The Makefile just wraps the acoustic command. Call it yourself for full control over inputs/outputs:

acoustic --help                       # see all subcommands
acoustic pipeline --input examples/calculation_input.xml --out build/mine.xml
acoustic validate --xml build/mine.xml
acoustic compare build/mine.xml examples/reference/trial_known_good.xml

compare tells you whether your output is canonically identical to the known-good reference, not just schema-valid.

Step 4 — Explore in a Python REPL

To play with the actual objects rather than the CLI:

python
from acoustic_dataset import build, serialize
model = build.build_platform_from_file("examples/calculation_input.xml")
model.radiated_noise.band[:3]          # inspect the expanded bands
print(serialize.to_xml(model)[:500])   # see the serialized XML

This drops you into the dataclasses generated from the schema, so you can introspect the data model interactively.

Step 5 — If you change the schema

If you edit anything in schema/*.xsd, regenerate the typed models (otherwise CI's drift gate will fail):

make generate          # regenerate models from the XSD
make gen-schema-docs   # regenerate the HTML schema reference

Quick reference for a play session

  1. Edit examples/calculation_input.xml
  2. make pipeline
  3. Look at build/acoustic_dataset.xml
  4. Repeat — or drop into python for the object model

Switching to the real schema

Everything above runs against the placeholder schema committed in schema/. The real, proprietary XSD and corpus live in private/ — a folder that is entirely gitignored and must never reach git, CI, or the internet. (See private/README.md.)

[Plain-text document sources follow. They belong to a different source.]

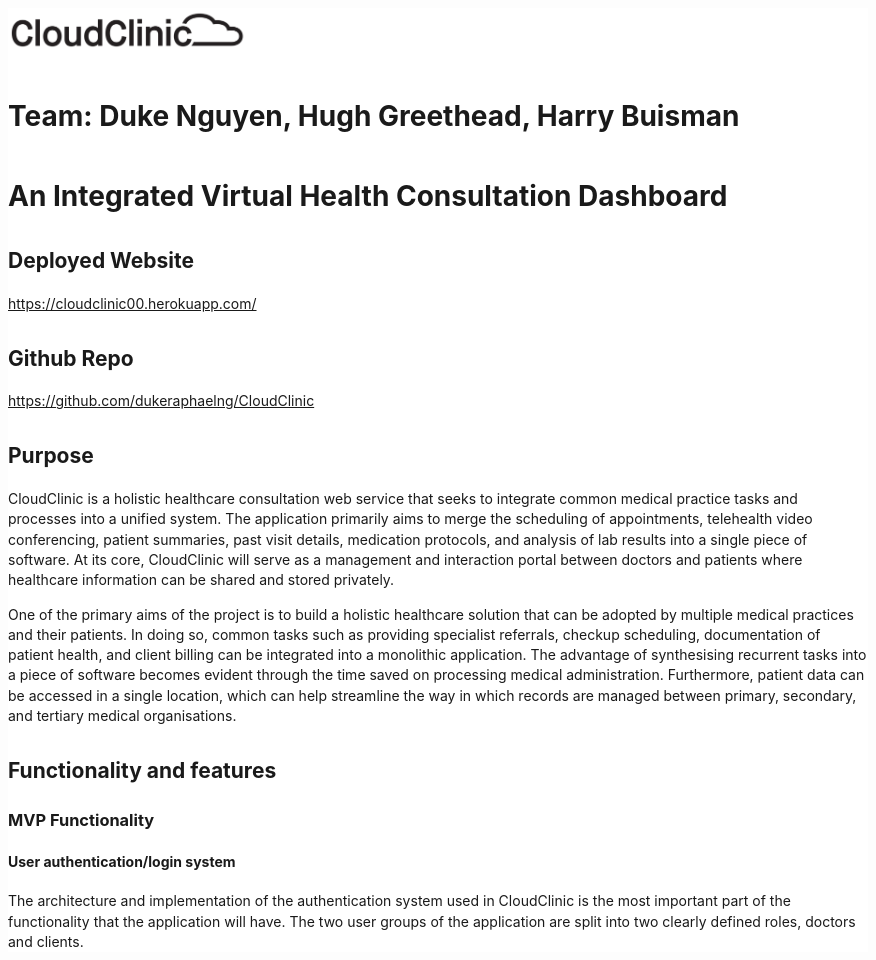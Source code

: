 <img src="./CloudClinic_Logo.svg" width="240"/>

# Team: Duke Nguyen, Hugh Greethead, Harry Buisman

# An Integrated Virtual Health Consultation Dashboard

## Deployed Website

https://cloudclinic00.herokuapp.com/

## Github Repo

https://github.com/dukeraphaelng/CloudClinic

## Purpose

CloudClinic is a holistic healthcare consultation web service that seeks to integrate common medical practice tasks and processes into a unified system. The application primarily aims to merge the scheduling of appointments, telehealth video conferencing, patient summaries, past visit details, medication protocols, and analysis of lab results into a single piece of software. At its core, CloudClinic will serve as a management and interaction portal between doctors and patients where healthcare information can be shared and stored privately.

One of the primary aims of the project is to build a holistic healthcare solution that can be adopted by multiple medical practices and their patients. In doing so, common tasks such as providing specialist referrals, checkup scheduling, documentation of patient health, and client billing can be integrated into a monolithic application. The advantage of synthesising recurrent tasks into a piece of software becomes evident through the time saved on processing medical administration. Furthermore, patient data can be accessed in a single location, which can help streamline the way in which records are managed between primary, secondary, and tertiary medical organisations.

## Functionality and features

### MVP Functionality

#### User authentication/login system

The architecture and implementation of the authentication system used in CloudClinic is the most important part of the functionality that the application will have. The two user groups of the application are split into two clearly defined roles, doctors and clients.
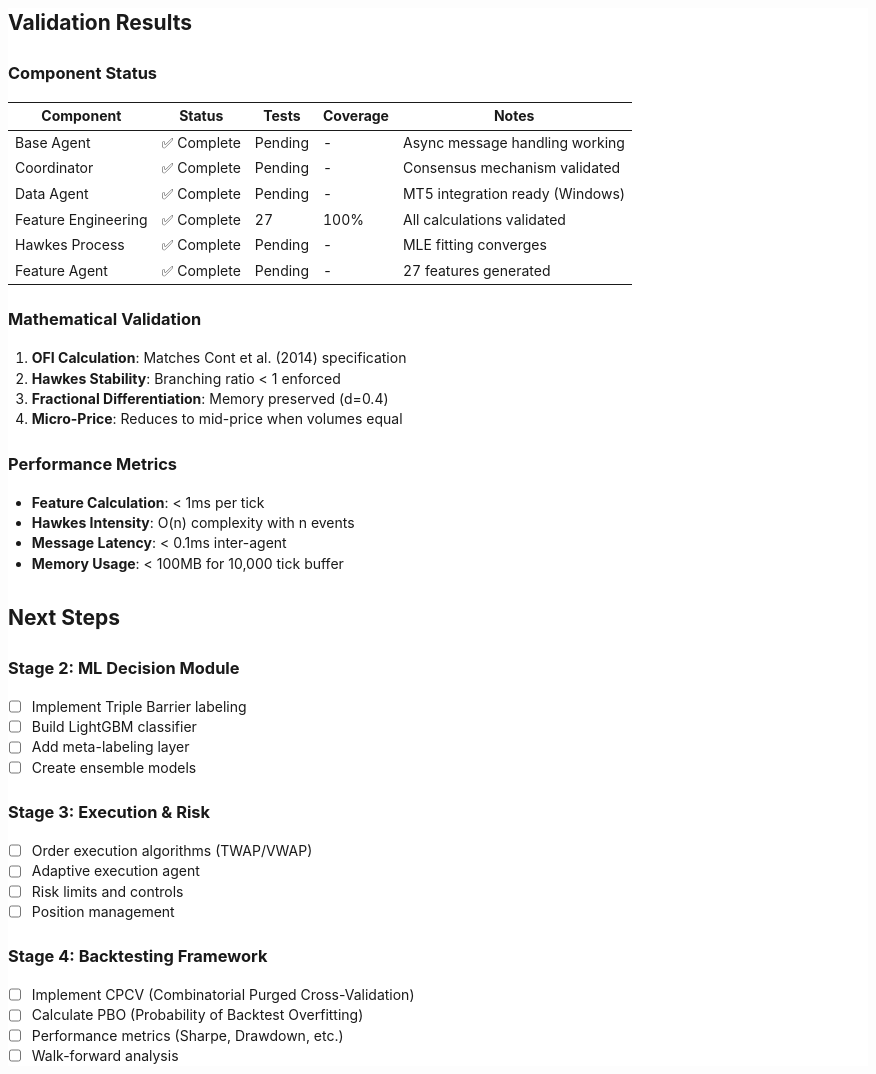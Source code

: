 ## Validation Results

### Component Status

| Component | Status | Tests | Coverage | Notes |
|-----------|--------|-------|----------|-------|
| Base Agent | ✅ Complete | Pending | - | Async message handling working |
| Coordinator | ✅ Complete | Pending | - | Consensus mechanism validated |
| Data Agent | ✅ Complete | Pending | - | MT5 integration ready (Windows) |
| Feature Engineering | ✅ Complete | 27 | 100% | All calculations validated |
| Hawkes Process | ✅ Complete | Pending | - | MLE fitting converges |
| Feature Agent | ✅ Complete | Pending | - | 27 features generated |

### Mathematical Validation

1. **OFI Calculation**: Matches Cont et al. (2014) specification
2. **Hawkes Stability**: Branching ratio < 1 enforced
3. **Fractional Differentiation**: Memory preserved (d=0.4)
4. **Micro-Price**: Reduces to mid-price when volumes equal

### Performance Metrics

- **Feature Calculation**: < 1ms per tick
- **Hawkes Intensity**: O(n) complexity with n events
- **Message Latency**: < 0.1ms inter-agent
- **Memory Usage**: < 100MB for 10,000 tick buffer

## Next Steps

### Stage 2: ML Decision Module
- [ ] Implement Triple Barrier labeling
- [ ] Build LightGBM classifier
- [ ] Add meta-labeling layer
- [ ] Create ensemble models

### Stage 3: Execution & Risk
- [ ] Order execution algorithms (TWAP/VWAP)
- [ ] Adaptive execution agent
- [ ] Risk limits and controls
- [ ] Position management

### Stage 4: Backtesting Framework
- [ ] Implement CPCV (Combinatorial Purged Cross-Validation)
- [ ] Calculate PBO (Probability of Backtest Overfitting)
- [ ] Performance metrics (Sharpe, Drawdown, etc.)
- [ ] Walk-forward analysis
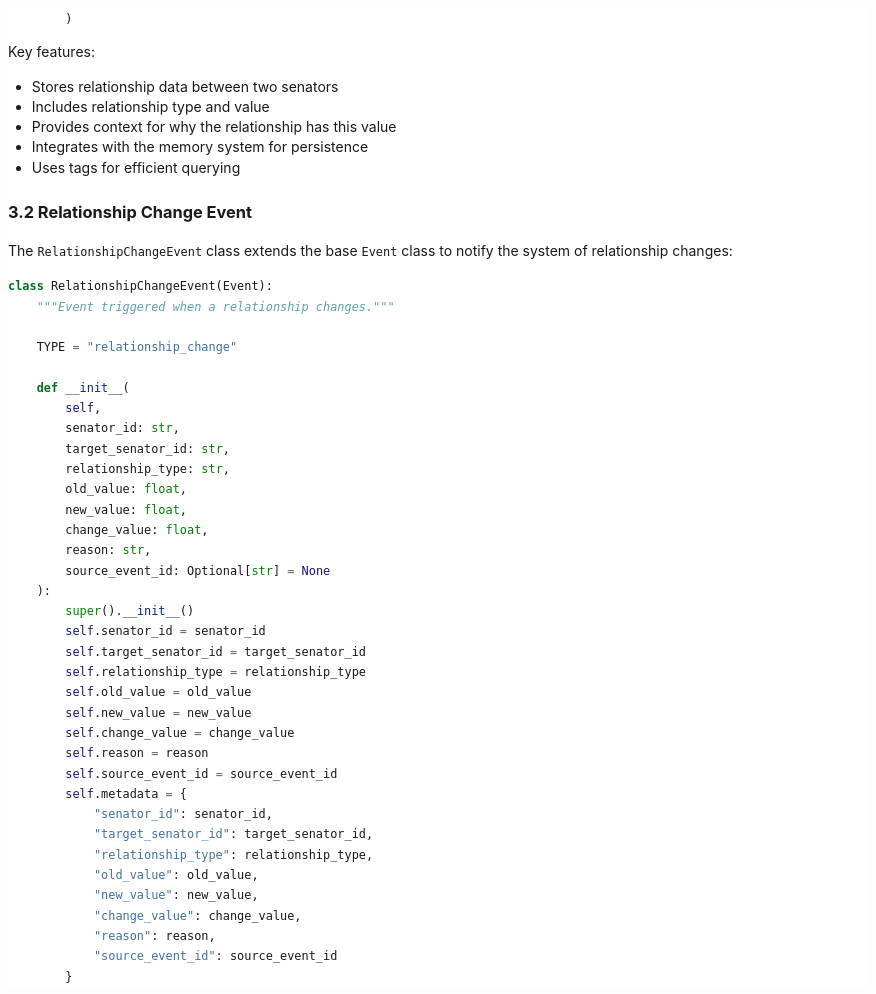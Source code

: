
 ```python
        )
```

Key features:
- Stores relationship data between two senators
- Includes relationship type and value
- Provides context for why the relationship has this value
- Integrates with the memory system for persistence
- Uses tags for efficient querying

### 3.2 Relationship Change Event

The `RelationshipChangeEvent` class extends the base `Event` class to notify the system of relationship changes:

```python
class RelationshipChangeEvent(Event):
    """Event triggered when a relationship changes."""
    
    TYPE = "relationship_change"
    
    def __init__(
        self,
        senator_id: str,
        target_senator_id: str,
        relationship_type: str,
        old_value: float,
        new_value: float,
        change_value: float,
        reason: str,
        source_event_id: Optional[str] = None
    ):
        super().__init__()
        self.senator_id = senator_id
        self.target_senator_id = target_senator_id
        self.relationship_type = relationship_type
        self.old_value = old_value
        self.new_value = new_value
        self.change_value = change_value
        self.reason = reason
        self.source_event_id = source_event_id
        self.metadata = {
            "senator_id": senator_id,
            "target_senator_id": target_senator_id,
            "relationship_type": relationship_type,
            "old_value": old_value,
            "new_value": new_value,
            "change_value": change_value,
            "reason": reason,
            "source_event_id": source_event_id
        }
```
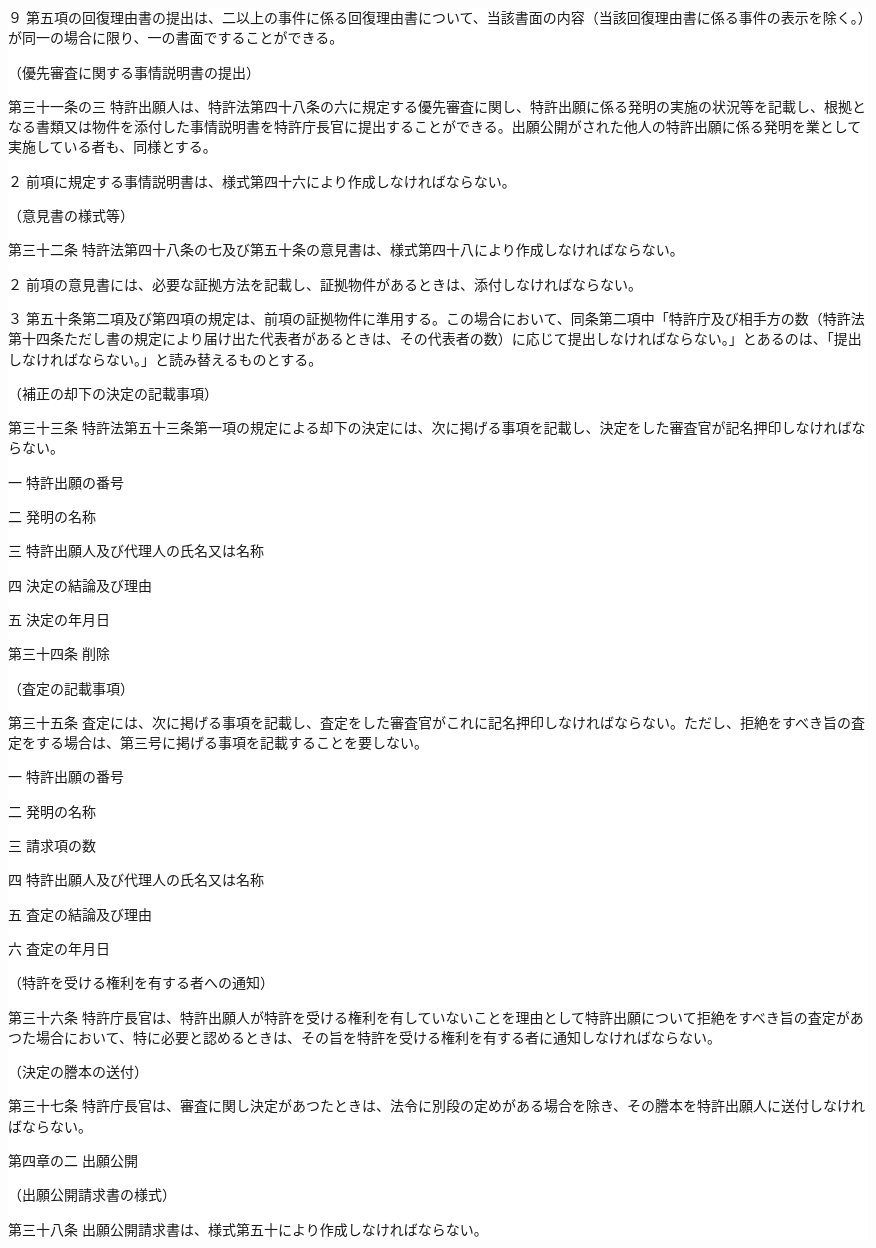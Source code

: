 ９ 第五項の回復理由書の提出は、二以上の事件に係る回復理由書について、当該書面の内容（当該回復理由書に係る事件の表示を除く。）が同一の場合に限り、一の書面ですることができる。

（優先審査に関する事情説明書の提出）

第三十一条の三 特許出願人は、特許法第四十八条の六に規定する優先審査に関し、特許出願に係る発明の実施の状況等を記載し、根拠となる書類又は物件を添付した事情説明書を特許庁長官に提出することができる。出願公開がされた他人の特許出願に係る発明を業として実施している者も、同様とする。

２ 前項に規定する事情説明書は、様式第四十六により作成しなければならない。

（意見書の様式等）

第三十二条 特許法第四十八条の七及び第五十条の意見書は、様式第四十八により作成しなければならない。

２ 前項の意見書には、必要な証拠方法を記載し、証拠物件があるときは、添付しなければならない。

３ 第五十条第二項及び第四項の規定は、前項の証拠物件に準用する。この場合において、同条第二項中「特許庁及び相手方の数（特許法第十四条ただし書の規定により届け出た代表者があるときは、その代表者の数）に応じて提出しなければならない。」とあるのは、「提出しなければならない。」と読み替えるものとする。

（補正の却下の決定の記載事項）

第三十三条 特許法第五十三条第一項の規定による却下の決定には、次に掲げる事項を記載し、決定をした審査官が記名押印しなければならない。

一 特許出願の番号

二 発明の名称

三 特許出願人及び代理人の氏名又は名称

四 決定の結論及び理由

五 決定の年月日

第三十四条 削除

（査定の記載事項）

第三十五条 査定には、次に掲げる事項を記載し、査定をした審査官がこれに記名押印しなければならない。ただし、拒絶をすべき旨の査定をする場合は、第三号に掲げる事項を記載することを要しない。

一 特許出願の番号

二 発明の名称

三 請求項の数

四 特許出願人及び代理人の氏名又は名称

五 査定の結論及び理由

六 査定の年月日

（特許を受ける権利を有する者への通知）

第三十六条 特許庁長官は、特許出願人が特許を受ける権利を有していないことを理由として特許出願について拒絶をすべき旨の査定があつた場合において、特に必要と認めるときは、その旨を特許を受ける権利を有する者に通知しなければならない。

（決定の謄本の送付）

第三十七条 特許庁長官は、審査に関し決定があつたときは、法令に別段の定めがある場合を除き、その謄本を特許出願人に送付しなければならない。

第四章の二 出願公開

（出願公開請求書の様式）

第三十八条 出願公開請求書は、様式第五十により作成しなければならない。
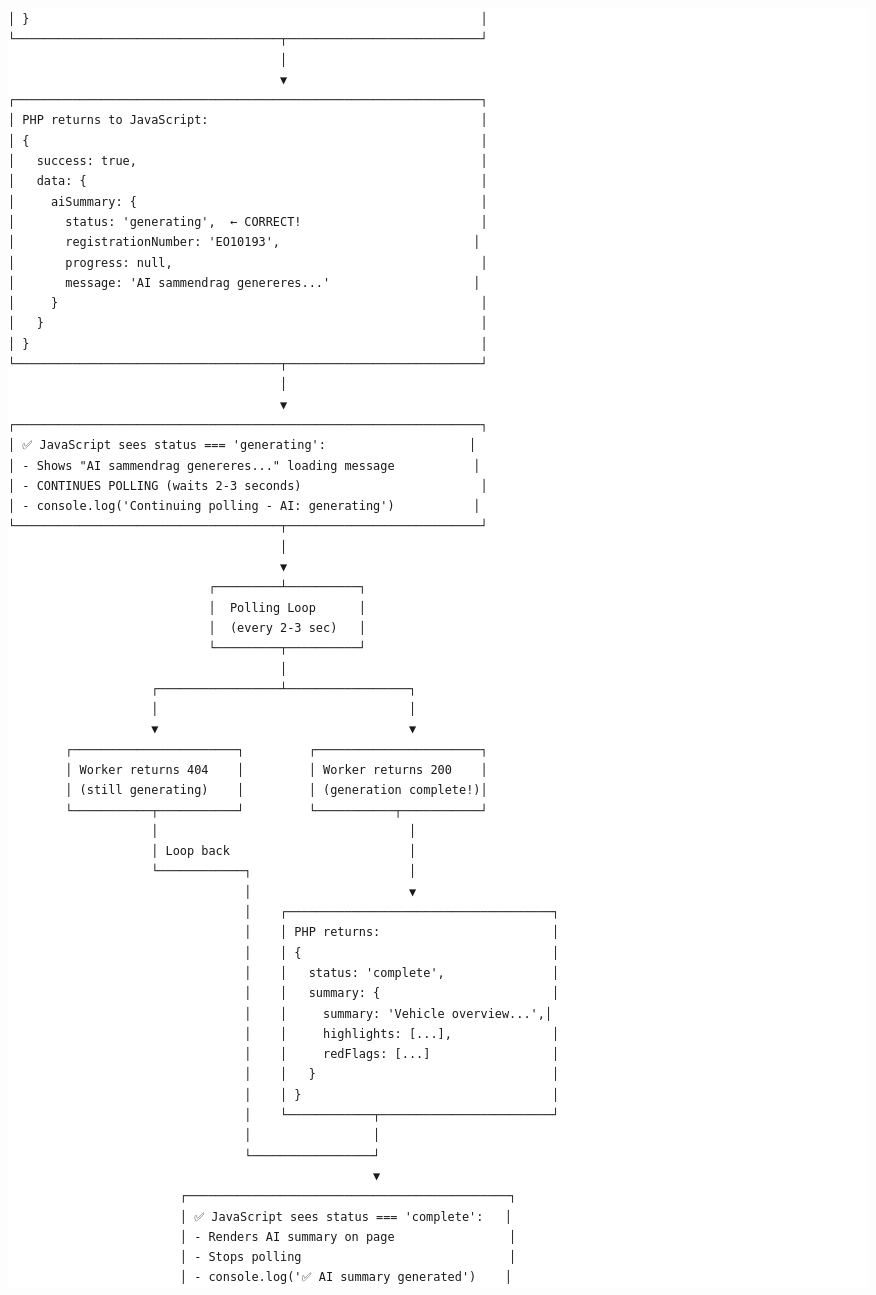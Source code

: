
 ```
│ }                                                               │
└─────────────────────────────────────┬───────────────────────────┘
                                      │
                                      ▼
┌─────────────────────────────────────────────────────────────────┐
│ PHP returns to JavaScript:                                      │
│ {                                                               │
│   success: true,                                                │
│   data: {                                                       │
│     aiSummary: {                                                │
│       status: 'generating',  ← CORRECT!                         │
│       registrationNumber: 'EO10193',                           │
│       progress: null,                                           │
│       message: 'AI sammendrag genereres...'                    │
│     }                                                           │
│   }                                                             │
│ }                                                               │
└─────────────────────────────────────┬───────────────────────────┘
                                      │
                                      ▼
┌─────────────────────────────────────────────────────────────────┐
│ ✅ JavaScript sees status === 'generating':                    │
│ - Shows "AI sammendrag genereres..." loading message           │
│ - CONTINUES POLLING (waits 2-3 seconds)                         │
│ - console.log('Continuing polling - AI: generating')           │
└─────────────────────────────────────┬───────────────────────────┘
                                      │
                                      ▼
                            ┌─────────┴──────────┐
                            │  Polling Loop      │
                            │  (every 2-3 sec)   │
                            └─────────┬──────────┘
                                      │
                    ┌─────────────────┴─────────────────┐
                    │                                   │
                    ▼                                   ▼
        ┌───────────────────────┐         ┌───────────────────────┐
        │ Worker returns 404    │         │ Worker returns 200    │
        │ (still generating)    │         │ (generation complete!)│
        └───────────┬───────────┘         └───────────┬───────────┘
                    │                                   │
                    │ Loop back                         │
                    └────────────┐                      │
                                 │                      ▼
                                 │    ┌─────────────────────────────────────┐
                                 │    │ PHP returns:                        │
                                 │    │ {                                   │
                                 │    │   status: 'complete',               │
                                 │    │   summary: {                        │
                                 │    │     summary: 'Vehicle overview...',│
                                 │    │     highlights: [...],              │
                                 │    │     redFlags: [...]                 │
                                 │    │   }                                 │
                                 │    │ }                                   │
                                 │    └────────────┬────────────────────────┘
                                 │                 │
                                 └─────────────────┘
                                                   ▼
                        ┌─────────────────────────────────────────────┐
                        │ ✅ JavaScript sees status === 'complete':   │
                        │ - Renders AI summary on page                │
                        │ - Stops polling                             │
                        │ - console.log('✅ AI summary generated')    │
```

The key constraint: src/acoustic_dataset/models/ is committed (the placeholder-generated models that CI drift-checks). Generating from the real schema into that location would overwrite it with real structure, and an accidental commit would leak it. So real-generated models go into private/models/ instead.

Once the real material is dropped into private/ (real XSD in private/schema/, real inputs in private/examples/, known-good XML in private/reference/), point the same CLI at those paths:

# 1. Generate typed models from the real XSD into the gitignored output dir
acoustic generate --schema private/schema/<real>.xsd --out private/models

# 2. Validate a real XML file against the real schema (structural gate + round-trip)
acoustic validate --xml private/examples/<real>.xml --schema private/schema/<real>.xsd

# 3. Migration-safety compare: generated vs known-good reference
acoustic compare private/models/<generated>.xml private/reference/<known_good>.xml

Caveat: the full pipeline command

acoustic pipeline imports acoustic_dataset.models — the committed package — so it always uses the placeholder-derived bindings, even when you pass --schema private/.... To run the full end-to-end pipeline on real-generated models, that import would need to point at private/models/. Ask before wiring that up, since it touches committed code and risks leaking real structure into the repo.

In short, with the real schema you can immediately use generate, validate, and compare against private/ paths; the end-to-end pipeline needs a deliberate (reviewed) change first.